Control over female sexuality is a primary focus of all fundamentalist movements. Through fundamentalist religious beliefs, men are “reclaiming the family as a site of male power and dominance” in the face of modern challenges to male privilege and confining gender roles (Butler, 1998). For example, in Islamic fundamentalism, it is seen as shameful and dishonourable for women to expose their bodies. Under the Pashtunwali (customary law), Afghan women are regarded as the property of men and the practice of Purdah (seclusion within the home and veiling when in public) is required to protect the honour of the male lineage (Moghadam, 1992). In both Islamic and Hindu fundamentalism, women’s equality rights are stripped from them through laws and regulation. For example, in 1986, the Indian parliament passed a bill that would disallow women to file for divorce. There have also been many significant instances of violence against women (physical and sexual) perpetrated by men to maintain their social dominance and control (Chhachhi, 1989). In Saudi Arabia, rape can only be proven in court if the perpetrator confesses or four witnesses provide testimony (Doumato, 2010). Christian fundamentalists in the United States have pressed for decades for the reversal of the Roe v. Wade decision that guaranteed women’s reproductive rights and were partially successful in achieving their goal with George Bush’s signing of the “partial-birth abortion” law in 2003 (Kaplan, 2005).

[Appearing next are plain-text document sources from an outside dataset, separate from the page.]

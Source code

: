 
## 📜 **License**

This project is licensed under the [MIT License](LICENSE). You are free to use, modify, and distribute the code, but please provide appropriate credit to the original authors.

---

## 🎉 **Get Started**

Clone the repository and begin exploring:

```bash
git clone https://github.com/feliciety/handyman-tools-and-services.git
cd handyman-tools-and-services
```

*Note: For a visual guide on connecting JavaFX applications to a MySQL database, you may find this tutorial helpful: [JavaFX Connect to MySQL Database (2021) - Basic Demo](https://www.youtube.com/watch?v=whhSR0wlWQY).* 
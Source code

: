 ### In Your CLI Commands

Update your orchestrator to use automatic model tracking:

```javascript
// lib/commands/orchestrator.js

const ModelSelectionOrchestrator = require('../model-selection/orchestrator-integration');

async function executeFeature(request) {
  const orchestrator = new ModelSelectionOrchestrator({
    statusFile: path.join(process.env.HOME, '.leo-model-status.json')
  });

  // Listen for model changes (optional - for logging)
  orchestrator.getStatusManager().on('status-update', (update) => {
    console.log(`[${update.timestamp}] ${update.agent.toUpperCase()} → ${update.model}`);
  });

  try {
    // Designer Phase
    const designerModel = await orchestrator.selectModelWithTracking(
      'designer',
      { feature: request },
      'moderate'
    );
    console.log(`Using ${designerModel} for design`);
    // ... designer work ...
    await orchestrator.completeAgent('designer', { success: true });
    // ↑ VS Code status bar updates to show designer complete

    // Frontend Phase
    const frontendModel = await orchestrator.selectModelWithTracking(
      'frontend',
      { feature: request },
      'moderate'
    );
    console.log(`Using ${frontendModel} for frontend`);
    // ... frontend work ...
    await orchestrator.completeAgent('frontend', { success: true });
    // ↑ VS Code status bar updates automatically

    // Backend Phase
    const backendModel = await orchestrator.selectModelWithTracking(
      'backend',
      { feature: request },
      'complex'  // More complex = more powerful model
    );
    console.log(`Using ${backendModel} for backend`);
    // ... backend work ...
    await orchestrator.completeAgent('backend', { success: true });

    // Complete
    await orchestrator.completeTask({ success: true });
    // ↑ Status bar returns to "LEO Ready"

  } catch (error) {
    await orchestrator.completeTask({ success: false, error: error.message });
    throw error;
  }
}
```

One purpose of fundamentalist movements therefore is to advantage men and reinforce ideals of patriarchal power in a modern context, in which women have successfully struggled to gain political, economic, and legal powers that were historically denied them. The movements’ efforts to shape gender relations through enacting new social and political limitations on women leads Riesebrodt (1993) to define fundamentalism as a “patriarchal protest movement.” What is necessary to keep in mind however, especially with respect to the controversies of fundamentalist Islamic or Hindu religions, is that it can also become an oppressive act for Westerners to attempt to speak on behalf of non-Western women. The role of women in Muslim or Hindu traditions is so different from that in Western religions and culture that characterizing it as inferior or subservient in Western terms risks distorting the actual experience or the nature of the role within the actual fabric of life in these traditions (Moaddel, 1998). To properly study women in Fundamentalist movements, it is imperative to gather the perspectives and ideas of the women in the movements themselves to eradicate the Orientalist stigma and bias towards non-Western religions and cultures.

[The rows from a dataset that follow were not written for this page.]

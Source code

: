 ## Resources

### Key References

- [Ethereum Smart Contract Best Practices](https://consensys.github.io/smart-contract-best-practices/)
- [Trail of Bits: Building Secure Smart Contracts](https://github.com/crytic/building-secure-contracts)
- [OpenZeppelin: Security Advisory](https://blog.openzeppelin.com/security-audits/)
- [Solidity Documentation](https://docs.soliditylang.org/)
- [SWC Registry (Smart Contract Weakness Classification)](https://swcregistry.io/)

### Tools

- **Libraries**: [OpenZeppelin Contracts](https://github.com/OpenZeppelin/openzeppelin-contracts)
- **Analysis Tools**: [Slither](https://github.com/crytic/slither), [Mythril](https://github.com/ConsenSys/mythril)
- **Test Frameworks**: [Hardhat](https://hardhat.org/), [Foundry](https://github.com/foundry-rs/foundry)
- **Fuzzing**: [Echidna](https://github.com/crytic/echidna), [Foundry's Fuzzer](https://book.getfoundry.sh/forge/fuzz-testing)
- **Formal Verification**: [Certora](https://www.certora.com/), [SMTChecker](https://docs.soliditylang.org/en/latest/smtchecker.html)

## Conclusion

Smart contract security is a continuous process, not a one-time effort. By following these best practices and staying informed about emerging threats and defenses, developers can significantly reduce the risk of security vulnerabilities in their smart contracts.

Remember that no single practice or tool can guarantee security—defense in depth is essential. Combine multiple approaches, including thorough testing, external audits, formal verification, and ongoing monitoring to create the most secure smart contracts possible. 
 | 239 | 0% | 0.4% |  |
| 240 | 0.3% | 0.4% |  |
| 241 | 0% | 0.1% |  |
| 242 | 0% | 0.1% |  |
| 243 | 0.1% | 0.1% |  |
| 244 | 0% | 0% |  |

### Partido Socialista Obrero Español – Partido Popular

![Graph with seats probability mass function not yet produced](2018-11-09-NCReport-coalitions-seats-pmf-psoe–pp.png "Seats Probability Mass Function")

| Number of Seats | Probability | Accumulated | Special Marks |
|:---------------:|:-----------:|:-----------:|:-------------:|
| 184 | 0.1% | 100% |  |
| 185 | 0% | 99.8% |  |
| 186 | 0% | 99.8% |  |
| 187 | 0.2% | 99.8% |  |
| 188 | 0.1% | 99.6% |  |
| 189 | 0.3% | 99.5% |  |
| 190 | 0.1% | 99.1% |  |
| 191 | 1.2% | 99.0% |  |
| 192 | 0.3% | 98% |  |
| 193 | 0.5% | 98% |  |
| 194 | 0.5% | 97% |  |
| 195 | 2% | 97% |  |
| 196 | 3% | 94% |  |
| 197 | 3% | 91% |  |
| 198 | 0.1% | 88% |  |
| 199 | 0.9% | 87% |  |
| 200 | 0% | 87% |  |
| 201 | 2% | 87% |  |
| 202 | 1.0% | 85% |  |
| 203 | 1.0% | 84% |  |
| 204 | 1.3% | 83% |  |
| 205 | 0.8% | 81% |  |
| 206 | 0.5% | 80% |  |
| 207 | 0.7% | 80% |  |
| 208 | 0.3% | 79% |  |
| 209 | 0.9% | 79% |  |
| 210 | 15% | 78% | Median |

The Veil and the Iranian Revolution
After the 1979 Revolution in Iran, the law that made veiling mandatory for all women emerged as one of the most important symbols of the new, collective Iranian national and religious identity. It was a means of demonstrating resistance against Western values and served symbolically to mark a difference from the pre-revolutionary program of modernization that had been instituted by the deposed Shah. Many women demonstrated against this law and against other legal discrimination against women in the new post-revolutionary juridical system. However, this dissent did not last long. As Patricia Higgins (1985) stresses, these demonstrations were not supported by the majority of Iranian women. The number of supporters of the demonstrations also decreased when Ayatollah Khomeini — the religious leader of Islamic revolution — mentioned his support of compulsory veiling for women. So, it appears the majority of Iranian women accepted the new rules or at least did not oppose them.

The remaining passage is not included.